[Dataset items]
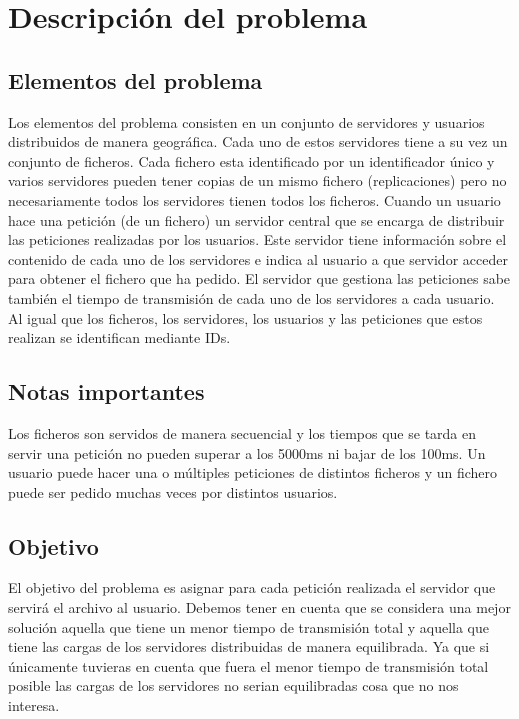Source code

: \section{Descripción del problema}

\subsection{Elementos del problema}

Los elementos del problema consisten en un conjunto de servidores y usuarios distribuidos de manera geográfica. Cada
uno de estos servidores tiene a su vez un conjunto de ficheros. Cada fichero esta identificado por un identificador
único y varios servidores pueden tener copias de un mismo fichero (replicaciones) pero no necesariamente todos
los servidores tienen todos los ficheros. Cuando un usuario hace una petición (de un fichero)
un servidor central que se encarga de distribuir las peticiones realizadas por los usuarios. Este servidor tiene información
sobre el contenido de cada uno de los servidores e indica al usuario a que
servidor acceder para obtener el fichero que ha pedido. El servidor que gestiona las peticiones sabe también el tiempo
de transmisión de cada uno de los servidores a cada usuario. Al igual que los ficheros, los servidores, los usuarios y
las peticiones que estos realizan se identifican mediante IDs.

\subsection{Notas importantes}

Los ficheros son servidos de manera secuencial y los tiempos que se tarda en servir una petición no pueden superar a los 5000ms ni bajar de los 100ms. Un usuario puede hacer una o múltiples peticiones de distintos ficheros y un fichero puede ser pedido muchas veces por distintos usuarios.

\subsection{Objetivo}

El objetivo del problema es asignar para cada petición realizada el servidor que servirá el archivo al usuario.
Debemos tener en cuenta que se considera una mejor solución aquella que tiene un menor tiempo de transmisión total y aquella que tiene las cargas de los servidores distribuidas de manera equilibrada. Ya que si únicamente tuvieras en cuenta que fuera el menor tiempo de transmisión total posible las cargas de los servidores no serian equilibradas cosa que no nos interesa.

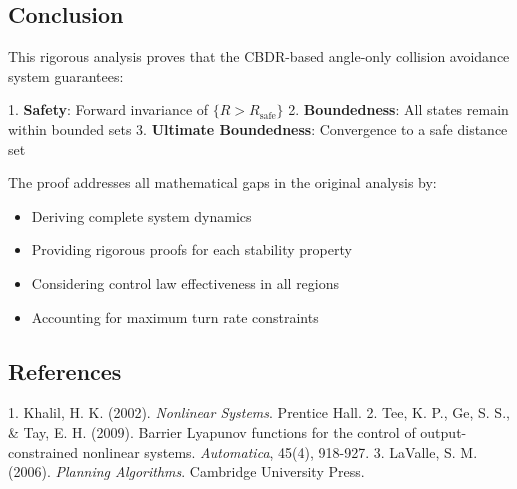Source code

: \documentclass[11pt,a4paper]{article}
\numberwithin{equation}{section}
\begin{document}
\subsection{Conclusion}

This rigorous analysis proves that the CBDR-based angle-only collision avoidance system guarantees:

1. \textbf{Safety}: Forward invariance of $\{R > R_{\text{safe}}\}$
2. \textbf{Boundedness}: All states remain within bounded sets
3. \textbf{Ultimate Boundedness}: Convergence to a safe distance set

The proof addresses all mathematical gaps in the original analysis by:
\begin{itemize}
\item Deriving complete system dynamics
\item Providing rigorous proofs for each stability property
\item Considering control law effectiveness in all regions
\item Accounting for maximum turn rate constraints
\end{itemize}

\subsection{References}
1. Khalil, H. K. (2002). \textit{Nonlinear Systems}. Prentice Hall.
2. Tee, K. P., Ge, S. S., \& Tay, E. H. (2009). Barrier Lyapunov functions for the control of output-constrained nonlinear systems. \textit{Automatica}, 45(4), 918-927.
3. LaValle, S. M. (2006). \textit{Planning Algorithms}. Cambridge University Press.
\end{document}
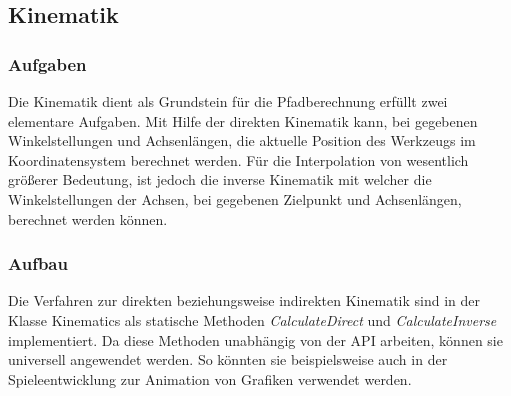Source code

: 
\subsection{Kinematik}

\subsubsection{Aufgaben}
Die Kinematik dient als Grundstein für die Pfadberechnung erfüllt zwei elementare Aufgaben. Mit Hilfe der direkten Kinematik kann, bei gegebenen Winkelstellungen und Achsenlängen, die aktuelle Position des Werkzeugs im Koordinatensystem berechnet werden. Für die Interpolation von wesentlich größerer Bedeutung, ist jedoch die inverse Kinematik mit welcher die Winkelstellungen der Achsen, bei gegebenen Zielpunkt und Achsenlängen, berechnet werden können.

\subsubsection{Aufbau}
Die Verfahren zur direkten beziehungsweise indirekten Kinematik sind in der Klasse Kinematics als statische Methoden \textit{CalculateDirect} und \textit{CalculateInverse} implementiert. Da diese Methoden unabhängig von der API arbeiten, können sie universell angewendet werden. So könnten sie beispielsweise auch in der Spieleentwicklung zur Animation von Grafiken verwendet werden.

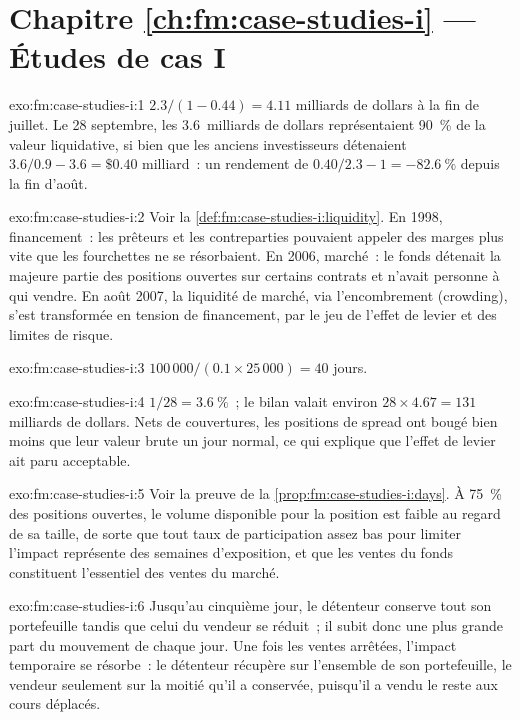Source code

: \section*{Chapitre \ref{ch:fm:case-studies-i} --- Études de cas I}

\begin{solution}{exo:fm:case-studies-i:1}
$2.3/(1-0.44)=4.11$ milliards de dollars à la fin de juillet. Le 28 septembre, les 3.6~milliards de dollars représentaient 90~\% de la valeur liquidative, si bien que les anciens investisseurs détenaient
$3.6/0.9-3.6=\$0.40$ milliard~: un rendement de $0.40/2.3-1=-82.6~\%$ depuis la fin d'août.
\end{solution}

\begin{solution}{exo:fm:case-studies-i:2}
Voir la \cref{def:fm:case-studies-i:liquidity}. En 1998, financement~: les prêteurs et les contreparties pouvaient appeler des marges plus vite que les fourchettes ne se résorbaient. En
2006, marché~: le fonds détenait la majeure partie des positions ouvertes sur certains contrats et n'avait personne à qui vendre. En août 2007, la liquidité de marché, via l'encombrement (crowding), s'est transformée
en tension de financement, par le jeu de l'effet de levier et des limites de risque.
\end{solution}

\begin{solution}{exo:fm:case-studies-i:3}
$100\,000/(0.1\times25\,000)=40$ jours.
\end{solution}

\begin{solution}{exo:fm:case-studies-i:4}
$1/28=3.6~\%$~; le bilan valait environ $28\times4.67=131$ milliards de dollars. Nets de couvertures, les positions de spread ont bougé bien moins que leur valeur brute un
jour normal, ce qui explique que l'effet de levier ait paru acceptable.
\end{solution}

\begin{solution}{exo:fm:case-studies-i:5}
Voir la preuve de la \cref{prop:fm:case-studies-i:days}. À 75~\% des positions ouvertes, le volume disponible pour la position est faible au regard de sa taille,
de sorte que tout taux de participation assez bas pour limiter l'impact représente des semaines d'exposition, et que les ventes du fonds constituent l'essentiel des ventes du marché.
\end{solution}

\begin{solution}{exo:fm:case-studies-i:6}
Jusqu'au cinquième jour, le détenteur conserve tout son portefeuille tandis que celui du vendeur se réduit~; il subit donc une plus grande part du mouvement de chaque jour. Une fois les ventes arrêtées,
l'impact temporaire se résorbe~: le détenteur récupère sur l'ensemble de son portefeuille, le vendeur seulement sur la moitié qu'il a conservée, puisqu'il a vendu le reste aux cours déplacés.
\end{solution}


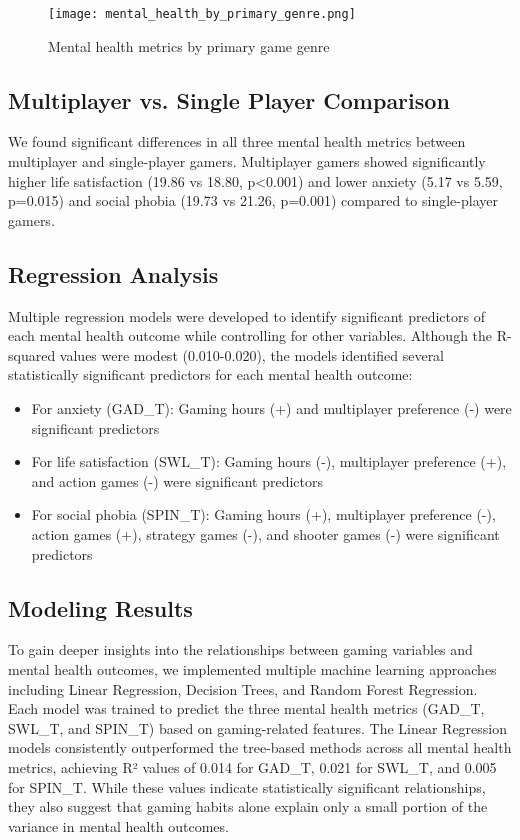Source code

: \documentclass[12pt]{article}
\begin{document}
\begin{figure}[H]
\centering
\texttt{[image: mental\_health\_by\_primary\_genre.png]}
\caption{Mental health metrics by primary game genre}
\label{fig:game_genres}
\end{figure}

\subsection{Multiplayer vs. Single Player Comparison}

We found significant differences in all three mental health metrics between multiplayer and single-player gamers. Multiplayer gamers showed significantly higher life satisfaction (19.86 vs 18.80, p\textless0.001) and lower anxiety (5.17 vs 5.59, p=0.015) and social phobia (19.73 vs 21.26, p=0.001) compared to single-player gamers.

\subsection{Regression Analysis}

Multiple regression models were developed to identify significant predictors of each mental health outcome while controlling for other variables. Although the R-squared values were modest (0.010-0.020), the models identified several statistically significant predictors for each mental health outcome:

\begin{itemize}
    \item For anxiety (GAD\_T): Gaming hours (+) and multiplayer preference (-) were significant predictors
    \item For life satisfaction (SWL\_T): Gaming hours (-), multiplayer preference (+), and action games (-) were significant predictors
    \item For social phobia (SPIN\_T): Gaming hours (+), multiplayer preference (-), action games (+), strategy games (-), and shooter games (-) were significant predictors
\end{itemize}

\subsection{Modeling Results}

To gain deeper insights into the relationships between gaming variables and mental health outcomes, we implemented multiple machine learning approaches including Linear Regression, Decision Trees, and Random Forest Regression. Each model was trained to predict the three mental health metrics (GAD\_T, SWL\_T, and SPIN\_T) based on gaming-related features. The Linear Regression models consistently outperformed the tree-based methods across all mental health metrics, achieving R² values of 0.014 for GAD\_T, 0.021 for SWL\_T, and 0.005 for SPIN\_T. While these values indicate statistically significant relationships, they also suggest that gaming habits alone explain only a small portion of the variance in mental health outcomes.
\end{document}

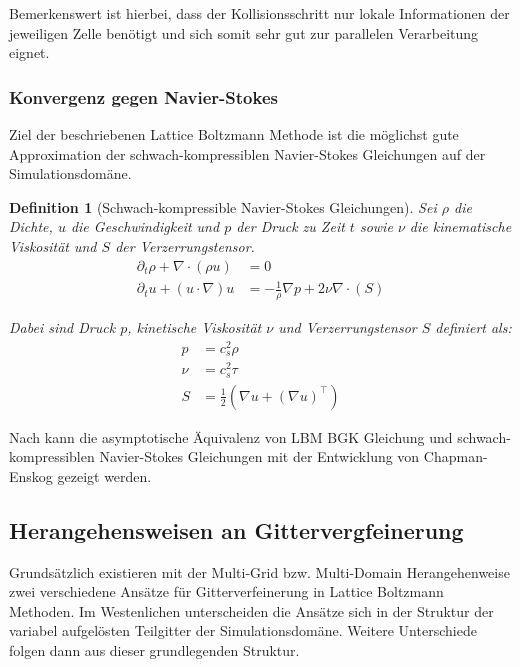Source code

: \documentclass[12pt,a4paper]{scrartcl}
\newtheorem{Definition}[Satz]{Definition}
\numberwithin{equation}{section}
\begin{document}
Bemerkenswert ist hierbei, dass der Kollisionsschritt nur lokale Informationen der jeweiligen Zelle benötigt und sich somit sehr gut zur parallelen Verarbeitung eignet.

\subsubsection{Konvergenz gegen Navier-Stokes}

Ziel der beschriebenen Lattice Boltzmann Methode ist die möglichst gute Approximation der schwach-kompressiblen Navier-Stokes Gleichungen auf der Simulationsdomäne.

\begin{Definition}[Schwach-kompressible Navier-Stokes Gleichungen]
Sei \(\rho\) die Dichte, \(u\) die Geschwindigkeit und \(p\) der Druck zu Zeit \(t\) sowie \(\nu\) die kinematische Viskosität und \(S\) der Verzerrungstensor.
\begin{align*}
\partial_t  \rho + \nabla \cdot (\rho u) &= 0 \\
\partial_t u + (u \cdot \nabla) u &= -\frac{1}{\rho} \nabla p + 2\nu\nabla \cdot (S)
\end{align*}

Dabei sind Druck \(p\), kinetische Viskosität \(\nu\) und Verzerrungstensor \(S\) definiert als:
\begin{align*}
p &= c_s^2 \rho \\
\nu &= c_s^2 \tau \\
S &= \frac{1}{2} (\nabla u + (\nabla u)^\top)
\end{align*}
\end{Definition}

Nach \cite[Kap.~4.1]{krueger17} kann die asymptotische Äquivalenz von LBM BGK Gleichung und schwach-kompressiblen Navier-Stokes Gleichungen mit der Entwicklung von Chapman-Enskog gezeigt werden.

\newpage
\subsection{Herangehensweisen an Gittervergfeinerung}

Grundsätzlich existieren mit der Multi-Grid bzw. Multi-Domain Herangehenweise zwei verschiedene Ansätze für Gitterverfeinerung in Lattice Boltzmann Methoden. Im Westenlichen unterscheiden die Ansätze sich in der Struktur der variabel aufgelösten Teilgitter der Simulationsdomäne. Weitere Unterschiede folgen dann aus dieser grundlegenden Struktur.
\end{document}
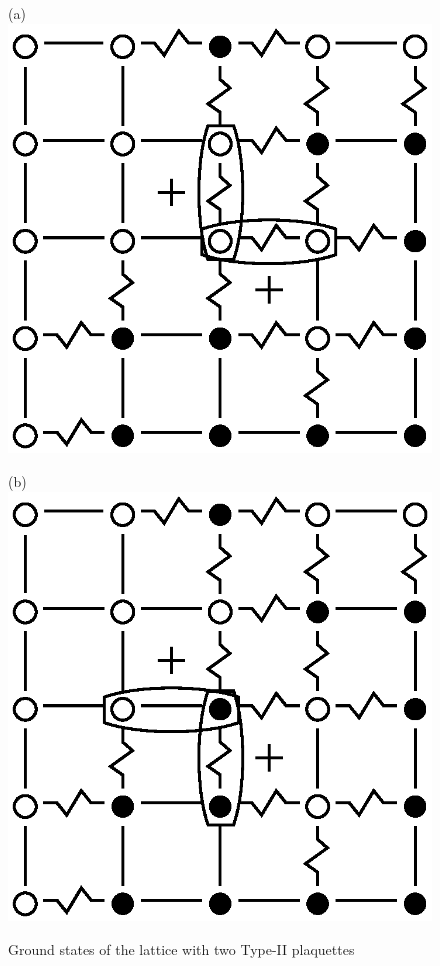 \documentclass[utf8, babel, sor, jor, amsmath, amssymb, reprint]{elsarticle} %
\begin{document}
\begin{figure}[H]
	\centering
	\begin{minipage}[h]{0.25\linewidth}
		\centering(a)
		\includegraphics[width=1\linewidth]{pictures/Cl5x5_Type2_gs1.eps}
	\end{minipage}
	\hspace{15pt}
	\begin{minipage}[h]{0.25\linewidth}
		\centering(b)
		\includegraphics[width=1\linewidth]{pictures/Cl5x5_Type2_gs2.eps}
	\end{minipage}
	\caption{Ground states of the lattice with two Type-II plaquettes}
	\label{fig:5x5.22F}
\end{figure}
\end{document}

TASK ITEM
Without the pictures, repeat the entries above line by line, from the first through the one that contains "los servidores tienen", both ends included.

SOLUTION BELOW
Source code

: \section{Descripción del problema}

\subsection{Elementos del problema}

Los elementos del problema consisten en un conjunto de servidores y usuarios distribuidos de manera geográfica. Cada
uno de estos servidores tiene a su vez un conjunto de ficheros. Cada fichero esta identificado por un identificador
único y varios servidores pueden tener copias de un mismo fichero (replicaciones) pero no necesariamente todos
los servidores tienen todos los ficheros. Cuando un usuario hace una petición (de un fichero)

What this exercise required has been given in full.